The consistency of the \( {\dot{V}}{\text{O}}_{ 2\hbox{max} } \) predictions from the two models improved markedly after the first trial, and was optimum between trials 2 and 3 for the RPE20 model. Whilst slightly less impressive than the equivalent statistics we reported for cycle ergometry (0.7. ± 7.3 ml kg−1 min−1; Morris et al. 2009), this level of agreement sits well alongside those reported in a positive manner for truncated 9–15 ranges (also for cycle ergometry) by Faulkner et al. (2007; −0.6 ± 12.0 ml kg−1 min−1) and Eston et al. (2007; 1.3 ± 9.7 ml kg−1 min−1). In addition, this could be due to the absence of the relatively high RPE 17 stage from the current study and its negative impact on the validity of the participants’ task compliance. Notwithstanding this, the reliability of our predicted \( {\dot{V}}{\text{O}}_{ 2\hbox{max} } \) values reflects agreement for 95% of the sample that at worst is ±8.5 ml kg−1 min−1 (±17.5%) and for those 15 participants whose predictions were most accurate (see above), their reliability was, not surprisingly, better at ±6.5 ml kg−1 min−1 (±13.5%). Moreover, if we adopt the somewhat liberal ‘typical error’ calculation of reliability, the interpretation is better still because the agreement between trials is about one-third of the LoA. However, the optimal typical error for the current data (3.1 ml kg−1 min−1) only reflects the reliability for about two-thirds of our sample, and not most (95%) as reflected in the limits of agreement.

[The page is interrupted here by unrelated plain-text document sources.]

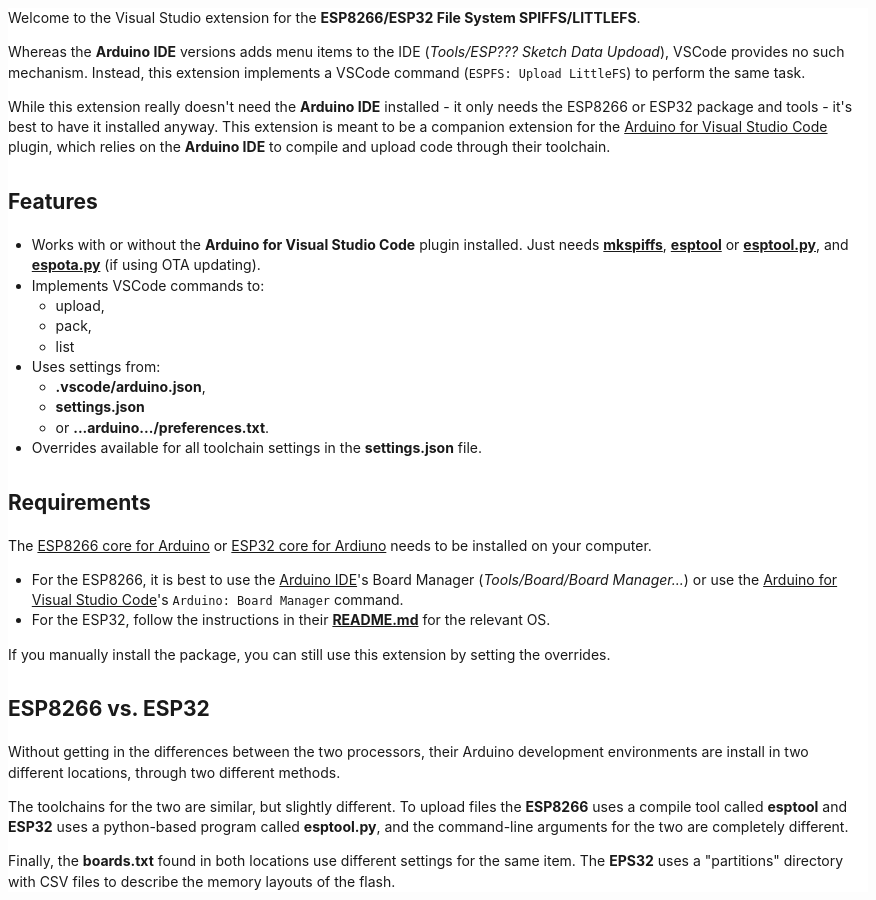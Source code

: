
Welcome to the Visual Studio extension for the **ESP8266/ESP32 File System SPIFFS/LITTLEFS**.

Whereas the **Arduino IDE** versions adds menu items to the IDE (*Tools/ESP??? Sketch Data Updoad*), VSCode provides no such mechanism.  Instead, this extension implements a VSCode command (`ESPFS: Upload LittleFS`) to perform the same task.

While this extension really doesn't need the **Arduino IDE** installed - it only needs the ESP8266 or ESP32 package and tools - it's best to have it installed anyway.  This extension is meant to be a companion extension for the [Arduino for Visual Studio Code](https://github.com/Microsoft/vscode-arduino) plugin, which relies on the **Arduino IDE** to compile and upload code through their toolchain.

## Features

* Works with or without the **Arduino for Visual Studio Code** plugin installed.  Just needs [**mkspiffs**](https://github.com/igrr/mkspiffs), [**esptool**](https://github.com/igrr/esptool-ck) or [**esptool.py**](https://github.com/espressif/esptool), and [**espota.py**](https://github.com/esp8266/Arduino/blob/master/tools/espota.py) (if using OTA updating).
* Implements VSCode commands to:
  * upload,
  * pack,
  * list
* Uses settings from:
  * **.vscode/arduino.json**,
  * **settings.json**
  * or **...arduino.../preferences.txt**.
* Overrides available for all toolchain settings in the **settings.json** file.

## Requirements

The [ESP8266 core for Arduino](https://github.com/esp8266/Arduino) or [ESP32 core for Ardiuno](https://github.com/espressif/arduino-esp32) needs to be installed on your computer.

* For the ESP8266, it is best to use the [Arduino IDE](https://www.arduino.cc/en/Main/Software)'s Board Manager (*Tools/Board/Board Manager...*) or use the [Arduino for Visual Studio Code](https://github.com/Microsoft/vscode-arduino)'s `Arduino: Board Manager` command.
* For the ESP32, follow the instructions in their [**README.md**](https://github.com/espressif/arduino-esp32/blob/master/README.md) for the relevant OS.

If you manually install the package, you can still use this extension by setting the overrides.

## ESP8266 vs. ESP32

Without getting in the differences between the two processors, their Arduino development environments are install in two different locations, through two different methods.

The toolchains for the two are similar, but slightly different.  To upload files the **ESP8266** uses a compile tool called **esptool** and **ESP32** uses a python-based program called **esptool.py**, and the command-line arguments for the two are completely different.

Finally, the **boards.txt** found in both locations use different settings for the same item.  The **EPS32** uses a "partitions" directory with CSV files to describe the memory layouts of the flash.
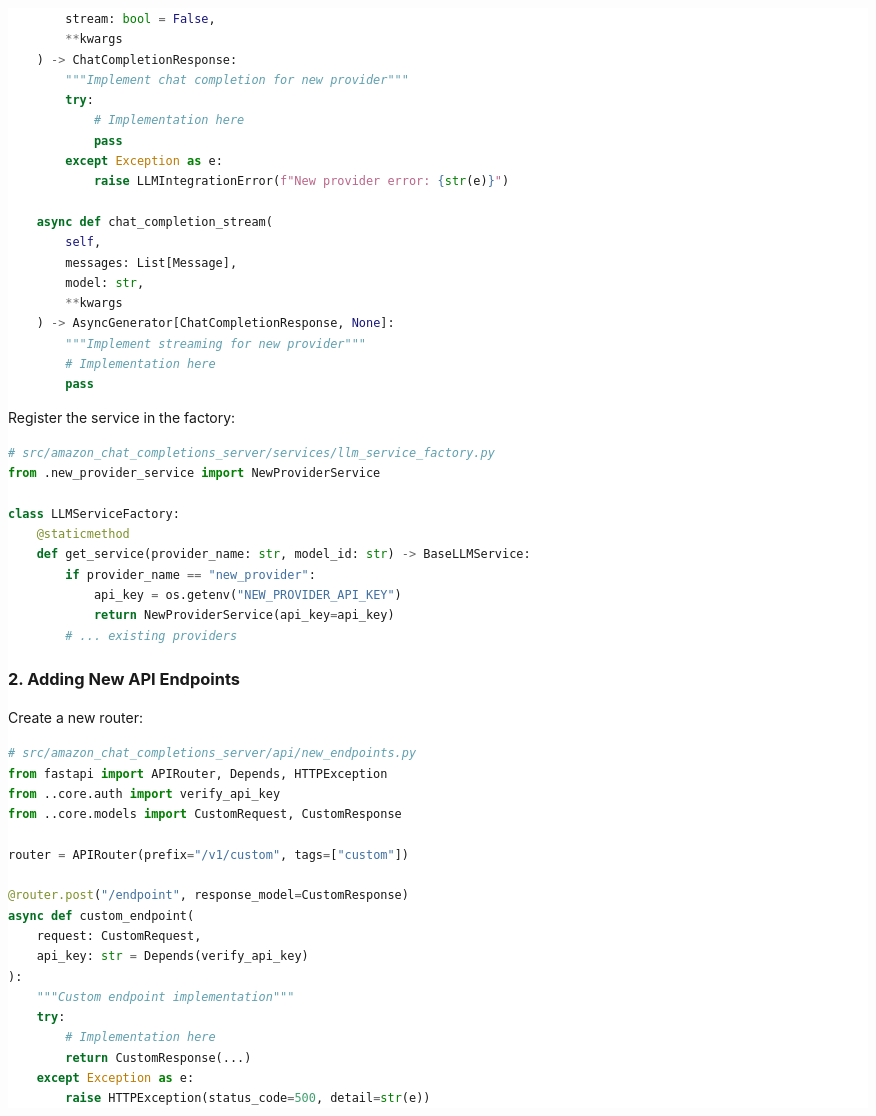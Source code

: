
 ```python
        stream: bool = False,
        **kwargs
    ) -> ChatCompletionResponse:
        """Implement chat completion for new provider"""
        try:
            # Implementation here
            pass
        except Exception as e:
            raise LLMIntegrationError(f"New provider error: {str(e)}")
    
    async def chat_completion_stream(
        self,
        messages: List[Message],
        model: str,
        **kwargs
    ) -> AsyncGenerator[ChatCompletionResponse, None]:
        """Implement streaming for new provider"""
        # Implementation here
        pass
```

Register the service in the factory:

```python
# src/amazon_chat_completions_server/services/llm_service_factory.py
from .new_provider_service import NewProviderService

class LLMServiceFactory:
    @staticmethod
    def get_service(provider_name: str, model_id: str) -> BaseLLMService:
        if provider_name == "new_provider":
            api_key = os.getenv("NEW_PROVIDER_API_KEY")
            return NewProviderService(api_key=api_key)
        # ... existing providers
```

### 2. Adding New API Endpoints

Create a new router:

```python
# src/amazon_chat_completions_server/api/new_endpoints.py
from fastapi import APIRouter, Depends, HTTPException
from ..core.auth import verify_api_key
from ..core.models import CustomRequest, CustomResponse

router = APIRouter(prefix="/v1/custom", tags=["custom"])

@router.post("/endpoint", response_model=CustomResponse)
async def custom_endpoint(
    request: CustomRequest,
    api_key: str = Depends(verify_api_key)
):
    """Custom endpoint implementation"""
    try:
        # Implementation here
        return CustomResponse(...)
    except Exception as e:
        raise HTTPException(status_code=500, detail=str(e))
```
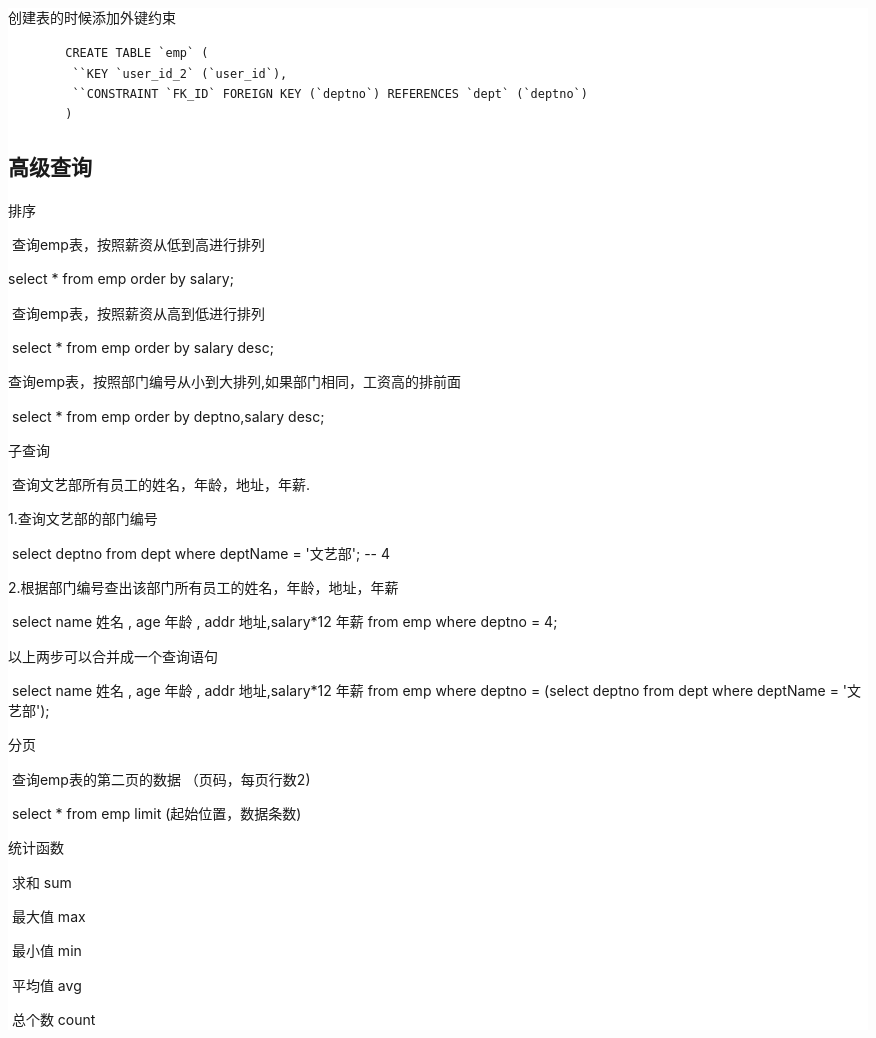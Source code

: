 创建表的时候添加外键约束

```
        CREATE TABLE `emp` (
         ``KEY `user_id_2` (`user_id`),
         ``CONSTRAINT `FK_ID` FOREIGN KEY (`deptno`) REFERENCES `dept` (`deptno`)
        ) 
```

## 高级查询

排序

​	查询emp表，按照薪资从低到高进行排列

   select * from emp order by salary;



​	查询emp表，按照薪资从高到低进行排列

​    select * from emp order by salary desc;



   查询emp表，按照部门编号从小到大排列,如果部门相同，工资高的排前面

​	select * from emp order by deptno,salary desc;

子查询

​	查询文艺部所有员工的姓名，年龄，地址，年薪.

   1.查询文艺部的部门编号

​		select deptno from dept where deptName = '文艺部';       --  4

   2.根据部门编号查出该部门所有员工的姓名，年龄，地址，年薪

​	 select name 姓名 , age 年龄 , addr 地址,salary*12 年薪 from emp where deptno = 4;

  以上两步可以合并成一个查询语句

​      select name 姓名 , age 年龄 , addr 地址,salary*12 年薪 from emp where deptno = (select deptno from dept where deptName = '文艺部');

分页

​	查询emp表的第二页的数据   （页码，每页行数2)

​	select * from emp limit (起始位置，数据条数)

统计函数

​	求和				sum		

​	最大值			max

​	最小值            min

​	平均值           avg

​	总个数           count
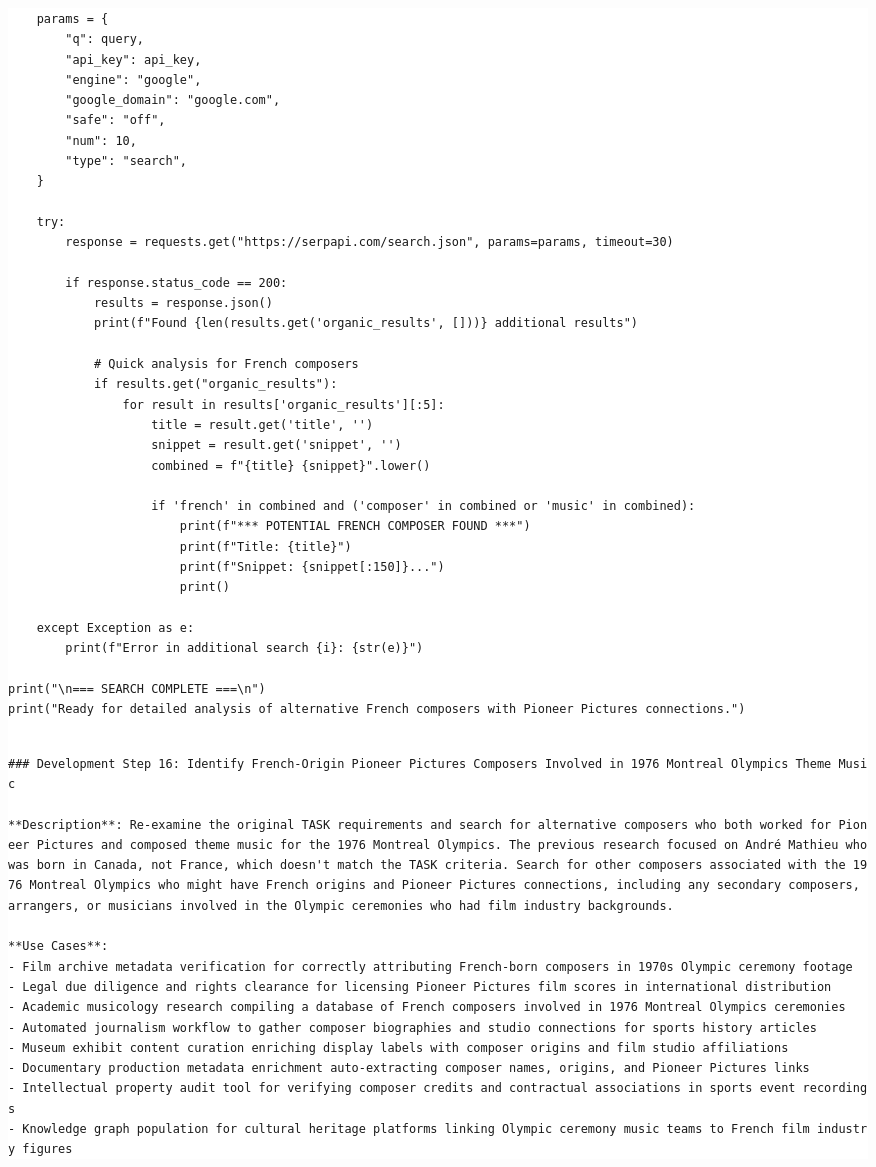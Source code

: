         params = {
            "q": query,
            "api_key": api_key,
            "engine": "google",
            "google_domain": "google.com",
            "safe": "off",
            "num": 10,
            "type": "search",
        }
        
        try:
            response = requests.get("https://serpapi.com/search.json", params=params, timeout=30)
            
            if response.status_code == 200:
                results = response.json()
                print(f"Found {len(results.get('organic_results', []))} additional results")
                
                # Quick analysis for French composers
                if results.get("organic_results"):
                    for result in results['organic_results'][:5]:
                        title = result.get('title', '')
                        snippet = result.get('snippet', '')
                        combined = f"{title} {snippet}".lower()
                        
                        if 'french' in combined and ('composer' in combined or 'music' in combined):
                            print(f"*** POTENTIAL FRENCH COMPOSER FOUND ***")
                            print(f"Title: {title}")
                            print(f"Snippet: {snippet[:150]}...")
                            print()
            
        except Exception as e:
            print(f"Error in additional search {i}: {str(e)}")
    
    print("\n=== SEARCH COMPLETE ===\n")
    print("Ready for detailed analysis of alternative French composers with Pioneer Pictures connections.")
```

### Development Step 16: Identify French-Origin Pioneer Pictures Composers Involved in 1976 Montreal Olympics Theme Music

**Description**: Re-examine the original TASK requirements and search for alternative composers who both worked for Pioneer Pictures and composed theme music for the 1976 Montreal Olympics. The previous research focused on André Mathieu who was born in Canada, not France, which doesn't match the TASK criteria. Search for other composers associated with the 1976 Montreal Olympics who might have French origins and Pioneer Pictures connections, including any secondary composers, arrangers, or musicians involved in the Olympic ceremonies who had film industry backgrounds.

**Use Cases**:
- Film archive metadata verification for correctly attributing French-born composers in 1970s Olympic ceremony footage
- Legal due diligence and rights clearance for licensing Pioneer Pictures film scores in international distribution
- Academic musicology research compiling a database of French composers involved in 1976 Montreal Olympics ceremonies
- Automated journalism workflow to gather composer biographies and studio connections for sports history articles
- Museum exhibit content curation enriching display labels with composer origins and film studio affiliations
- Documentary production metadata enrichment auto-extracting composer names, origins, and Pioneer Pictures links
- Intellectual property audit tool for verifying composer credits and contractual associations in sports event recordings
- Knowledge graph population for cultural heritage platforms linking Olympic ceremony music teams to French film industry figures
```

The matter of whether such agreement, as with the analysis of validity, is ‘acceptable’ or not has typically received inadequate attention in research of this kind (Morris et al. 2009). One useful approach in dealing with this is to consider whether the extent of the trial-to-trial reliability observed would mask any ‘real’ variability (change) in \( {\dot{V}}{\text{O}}_{ 2\hbox{max} } \) that might be expected to occur due to an intervention or training programme? Previously we have argued (Morris et al. 2009) that changes in excess of the magnitude of those reported (between 3.1 and 8.5 ml kg−1 min−1 in this study, depending on the reliability statistic used) would be necessary. Therefore, since such changes are likely to occur amongst healthy populations following suitable training, the reliability of the current predictions can be evaluated optimistically.

In conclusion, the validity of a treadmill-based sub-maximal PRET as a predictor of \( {\dot{V}}{\text{O}}_{ 2\hbox{max} } \) has been found to be comparable to that reported previously in studies utilising a cycle-based PRET. This is notable given that the protocol did not extend participants beyond RPE 15 (“Hard”) and is more realistic for individuals for whom intense exercise is not recommended. It is evident that, given practice, such a protocol can yield predictions of \( {\dot{V}}{\text{O}}_{ 2\hbox{max} } \) that have satisfactory reliability and are more accurate than other heart rate-related predictive methods.